To do: When you reach the line with "## Dependencies" in the data below, begin printing lines exactly, and stop once the line with "### Development Tools" has been printed.

Study material:

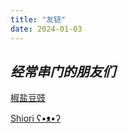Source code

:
 ```yaml
---
title: "友链"
date: 2024-01-03
---
```


*经常串门的朋友们*
--- 
[椒盐豆豉](https://blog.douchi.space)

[Shiori ʕ•ᴥ•ʔ](https://shioriblog.github.io/)
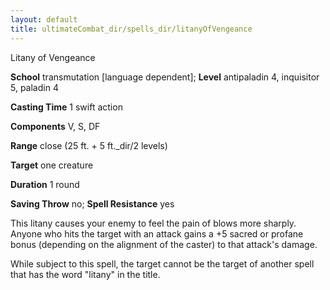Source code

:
 ```yaml
---
layout: default
title: ultimateCombat_dir/spells_dir/litanyOfVengeance
---
```

Litany of Vengeance

**School** transmutation [language dependent]; **Level** antipaladin 4, inquisitor 5, paladin 4

**Casting Time** 1 swift action

**Components** V, S, DF

**Range** close (25 ft. + 5 ft._dir/2 levels)

**Target** one creature

**Duration** 1 round

**Saving Throw** no; **Spell Resistance** yes

This litany causes your enemy to feel the pain of blows more sharply. Anyone who hits the target with an attack gains a +5 sacred or profane bonus (depending on the alignment of the caster) to that attack's damage.

While subject to this spell, the target cannot be the target of another spell that has the word "litany" in the title.

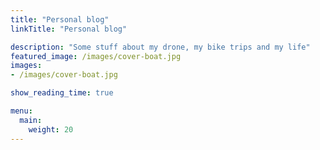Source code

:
 ```yaml
---
title: "Personal blog"
linkTitle: "Personal blog"

description: "Some stuff about my drone, my bike trips and my life"
featured_image: /images/cover-boat.jpg
images:
- /images/cover-boat.jpg

show_reading_time: true

menu:
  main:
    weight: 20
---
```

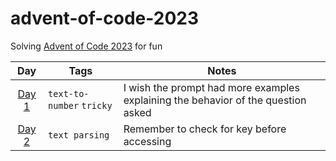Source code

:# advent-of-code-2023

Solving [Advent of Code 2023](https://adventofcode.com/2023) for fun


|            Day            | Tags                              | Notes                                                                             |
| :-----------------------: | --------------------------------- | --------------------------------------------------------------------------------- |
| [Day 1](./day1/part2.py)  | ```text-to-number``` ```tricky``` | I wish the prompt had more examples explaining the behavior of the question asked |
| [Day 2](./day2/part2.py) | ```text parsing```                |            Remember to check for key before accessing                                                                       |

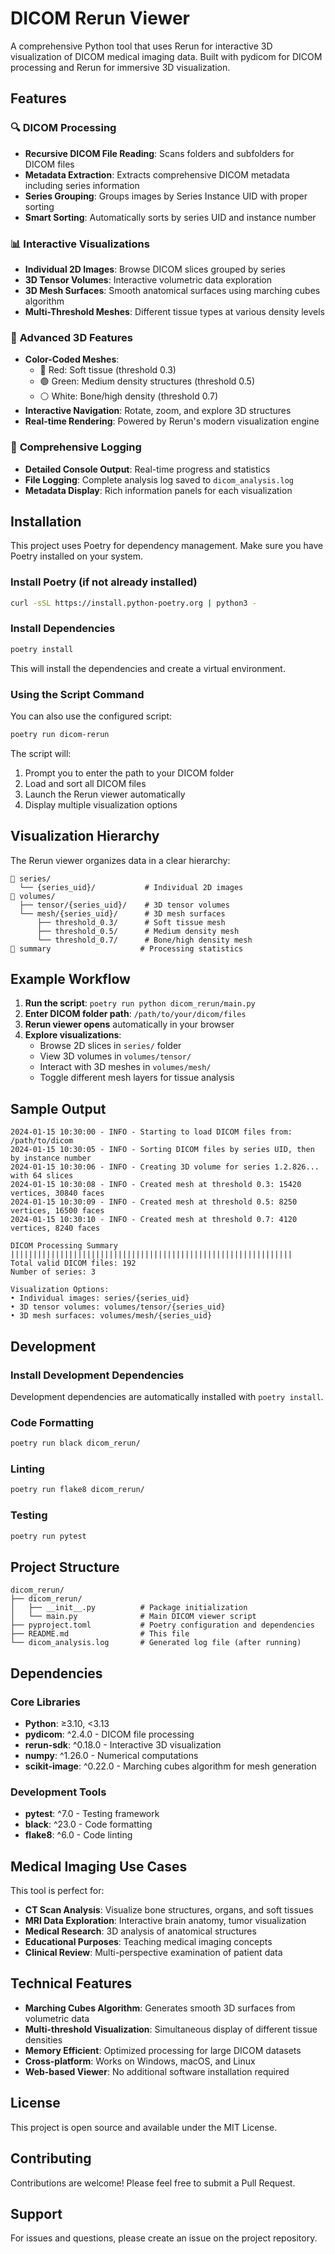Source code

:# DICOM Rerun Viewer

A comprehensive Python tool that uses Rerun for interactive 3D visualization of DICOM medical imaging data. Built with pydicom for DICOM processing and Rerun for immersive 3D visualization.

## Features

### 🔍 **DICOM Processing**
- **Recursive DICOM File Reading**: Scans folders and subfolders for DICOM files
- **Metadata Extraction**: Extracts comprehensive DICOM metadata including series information
- **Series Grouping**: Groups images by Series Instance UID with proper sorting
- **Smart Sorting**: Automatically sorts by series UID and instance number

### 📊 **Interactive Visualizations**
- **Individual 2D Images**: Browse DICOM slices grouped by series
- **3D Tensor Volumes**: Interactive volumetric data exploration
- **3D Mesh Surfaces**: Smooth anatomical surfaces using marching cubes algorithm
- **Multi-Threshold Meshes**: Different tissue types at various density levels

### 🎨 **Advanced 3D Features**
- **Color-Coded Meshes**:
  - 🔴 Red: Soft tissue (threshold 0.3)
  - 🟢 Green: Medium density structures (threshold 0.5)
  - ⚪ White: Bone/high density (threshold 0.7)
- **Interactive Navigation**: Rotate, zoom, and explore 3D structures
- **Real-time Rendering**: Powered by Rerun's modern visualization engine

### 📝 **Comprehensive Logging**
- **Detailed Console Output**: Real-time progress and statistics
- **File Logging**: Complete analysis log saved to `dicom_analysis.log`
- **Metadata Display**: Rich information panels for each visualization

## Installation

This project uses Poetry for dependency management. Make sure you have Poetry installed on your system.

### Install Poetry (if not already installed)

```bash
curl -sSL https://install.python-poetry.org | python3 -
```

### Install Dependencies

```bash
poetry install
```

This will install the dependencies and create a virtual environment.

### Using the Script Command

You can also use the configured script:

```bash
poetry run dicom-rerun
```

The script will:
1. Prompt you to enter the path to your DICOM folder
2. Load and sort all DICOM files
3. Launch the Rerun viewer automatically
4. Display multiple visualization options

## Visualization Hierarchy

The Rerun viewer organizes data in a clear hierarchy:

```
📁 series/
  └── {series_uid}/           # Individual 2D images
📁 volumes/
  ├── tensor/{series_uid}/    # 3D tensor volumes
  └── mesh/{series_uid}/      # 3D mesh surfaces
      ├── threshold_0.3/      # Soft tissue mesh
      ├── threshold_0.5/      # Medium density mesh
      └── threshold_0.7/      # Bone/high density mesh
📄 summary                    # Processing statistics
```

## Example Workflow

1. **Run the script**: `poetry run python dicom_rerun/main.py`
2. **Enter DICOM folder path**: `/path/to/your/dicom/files`
3. **Rerun viewer opens** automatically in your browser
4. **Explore visualizations**:
   - Browse 2D slices in `series/` folder
   - View 3D volumes in `volumes/tensor/` 
   - Interact with 3D meshes in `volumes/mesh/`
   - Toggle different mesh layers for tissue analysis

## Sample Output

```
2024-01-15 10:30:00 - INFO - Starting to load DICOM files from: /path/to/dicom
2024-01-15 10:30:05 - INFO - Sorting DICOM files by series UID, then by instance number
2024-01-15 10:30:06 - INFO - Creating 3D volume for series 1.2.826... with 64 slices
2024-01-15 10:30:08 - INFO - Created mesh at threshold 0.3: 15420 vertices, 30840 faces
2024-01-15 10:30:09 - INFO - Created mesh at threshold 0.5: 8250 vertices, 16500 faces
2024-01-15 10:30:10 - INFO - Created mesh at threshold 0.7: 4120 vertices, 8240 faces

DICOM Processing Summary
|||||||||||||||||||||||||||||||||||||||||||||||||||||||||||||||
Total valid DICOM files: 192
Number of series: 3

Visualization Options:
• Individual images: series/{series_uid}
• 3D tensor volumes: volumes/tensor/{series_uid}
• 3D mesh surfaces: volumes/mesh/{series_uid}
```

## Development

### Install Development Dependencies

Development dependencies are automatically installed with `poetry install`.

### Code Formatting

```bash
poetry run black dicom_rerun/
```

### Linting

```bash
poetry run flake8 dicom_rerun/
```

### Testing

```bash
poetry run pytest
```

## Project Structure

```
dicom_rerun/
├── dicom_rerun/
│   ├── __init__.py          # Package initialization
│   └── main.py              # Main DICOM viewer script
├── pyproject.toml           # Poetry configuration and dependencies
├── README.md                # This file
└── dicom_analysis.log       # Generated log file (after running)
```

## Dependencies

### Core Libraries
- **Python**: ≥3.10, <3.13
- **pydicom**: ^2.4.0 - DICOM file processing
- **rerun-sdk**: ^0.18.0 - Interactive 3D visualization
- **numpy**: ^1.26.0 - Numerical computations
- **scikit-image**: ^0.22.0 - Marching cubes algorithm for mesh generation

### Development Tools
- **pytest**: ^7.0 - Testing framework
- **black**: ^23.0 - Code formatting
- **flake8**: ^6.0 - Code linting

## Medical Imaging Use Cases

This tool is perfect for:

- **CT Scan Analysis**: Visualize bone structures, organs, and soft tissues
- **MRI Data Exploration**: Interactive brain anatomy, tumor visualization
- **Medical Research**: 3D analysis of anatomical structures
- **Educational Purposes**: Teaching medical imaging concepts
- **Clinical Review**: Multi-perspective examination of patient data

## Technical Features

- **Marching Cubes Algorithm**: Generates smooth 3D surfaces from volumetric data
- **Multi-threshold Visualization**: Simultaneous display of different tissue densities
- **Memory Efficient**: Optimized processing for large DICOM datasets
- **Cross-platform**: Works on Windows, macOS, and Linux
- **Web-based Viewer**: No additional software installation required

## License

This project is open source and available under the MIT License.

## Contributing

Contributions are welcome! Please feel free to submit a Pull Request.

## Support

For issues and questions, please create an issue on the project repository.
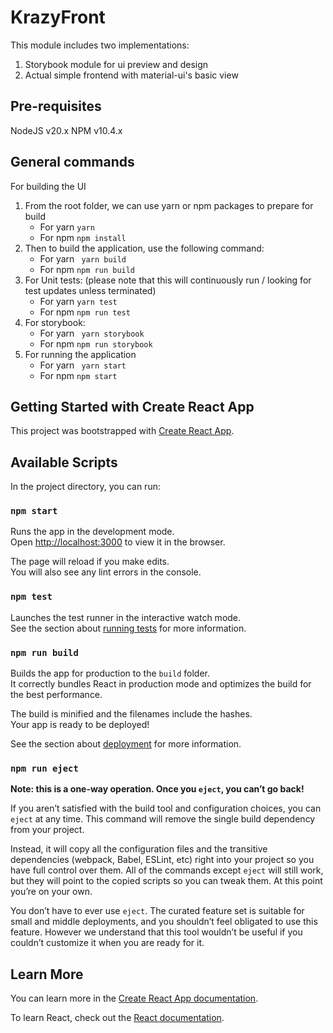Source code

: # KrazyFront

This module includes two implementations:
1. Storybook module for ui preview and design
2. Actual simple frontend with material-ui's basic view

## Pre-requisites
NodeJS v20.x
NPM v10.4.x

## General commands
For building the UI
1. From the root folder, we can use yarn or npm packages to prepare for build
    - For yarn   ``` yarn ```
    - For npm ``` npm install ```
2. Then to build the application, use the following command:
    - For yarn   ``` yarn build```
    - For npm ``` npm run build ```
3. For Unit tests: (please note that this will continuously run / looking for test updates unless terminated)
    - For yarn   ``` yarn test ```
    - For npm ``` npm run test ```
4. For storybook:
    - For yarn   ``` yarn storybook```
    - For npm ``` npm run storybook ```
5. For running the application
    - For yarn   ``` yarn start```
    - For npm ``` npm start ```

## Getting Started with Create React App

This project was bootstrapped with [Create React App](https://github.com/facebook/create-react-app).

## Available Scripts

In the project directory, you can run:

### `npm start`

Runs the app in the development mode.\
Open [http://localhost:3000](http://localhost:3000) to view it in the browser.

The page will reload if you make edits.\
You will also see any lint errors in the console.

### `npm test`

Launches the test runner in the interactive watch mode.\
See the section about [running tests](https://facebook.github.io/create-react-app/docs/running-tests) for more information.

### `npm run build`

Builds the app for production to the `build` folder.\
It correctly bundles React in production mode and optimizes the build for the best performance.

The build is minified and the filenames include the hashes.\
Your app is ready to be deployed!

See the section about [deployment](https://facebook.github.io/create-react-app/docs/deployment) for more information.

### `npm run eject`

**Note: this is a one-way operation. Once you `eject`, you can’t go back!**

If you aren’t satisfied with the build tool and configuration choices, you can `eject` at any time. This command will remove the single build dependency from your project.

Instead, it will copy all the configuration files and the transitive dependencies (webpack, Babel, ESLint, etc) right into your project so you have full control over them. All of the commands except `eject` will still work, but they will point to the copied scripts so you can tweak them. At this point you’re on your own.

You don’t have to ever use `eject`. The curated feature set is suitable for small and middle deployments, and you shouldn’t feel obligated to use this feature. However we understand that this tool wouldn’t be useful if you couldn’t customize it when you are ready for it.

## Learn More

You can learn more in the [Create React App documentation](https://facebook.github.io/create-react-app/docs/getting-started).

To learn React, check out the [React documentation](https://reactjs.org/).
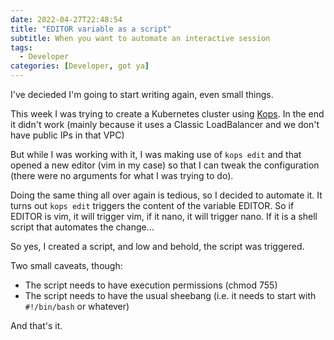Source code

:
 ```yaml
---
date: 2022-04-27T22:48:54
title: "EDITOR variable as a script"
subtitle: When you want to automate an interactive session
tags:
  - Developer
categories: [Developer, got ya]
---
```


I've decieded I'm going to start writing again, even small things.

This week I was trying to create a Kubernetes cluster using [Kops](https://kops.sigs.k8s.io/). In the end it didn't work (mainly because it uses a Classic LoadBalancer and we don't have public IPs in that VPC)

But while I was working with it, I was making use of `kops edit` and that opened a new editor (vim in my case) so that I can tweak the configuration (there were no arguments for what I was trying to do).

Doing the same thing all over again is tedious, so I decided to automate it. It turns out `kops edit` triggers the content of the variable EDITOR. So if EDITOR is vim, it will trigger vim, if it nano, it will trigger nano. If it is a shell script that automates the change...

So yes, I created a script, and low and behold, the script was triggered.

Two small caveats, though:

* The script needs to have execution permissions (chmod 755)
* The script needs to have the usual sheebang (i.e. it needs to start with `#!/bin/bash` or whatever)

And that's it.

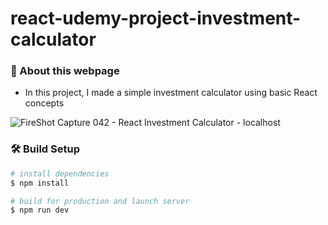 # react-udemy-project-investment-calculator


### 📣 About this webpage
- In this project, I made a simple investment calculator using basic React concepts

![FireShot Capture 042 - React Investment Calculator - localhost](https://github.com/sweetrain05/react-udemy-project-investment-calculator/assets/86023470/70cfac43-673d-4cfa-b408-9e94acfebbe7)


### 🛠️ Build Setup

```bash
# install dependencies
$ npm install

# build for production and launch server
$ npm run dev
```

Output for this task:
## Dependencies

### Core Libraries
- **Python**: ≥3.10, <3.13
- **pydicom**: ^2.4.0 - DICOM file processing
- **rerun-sdk**: ^0.18.0 - Interactive 3D visualization
- **numpy**: ^1.26.0 - Numerical computations
- **scikit-image**: ^0.22.0 - Marching cubes algorithm for mesh generation

### Development Tools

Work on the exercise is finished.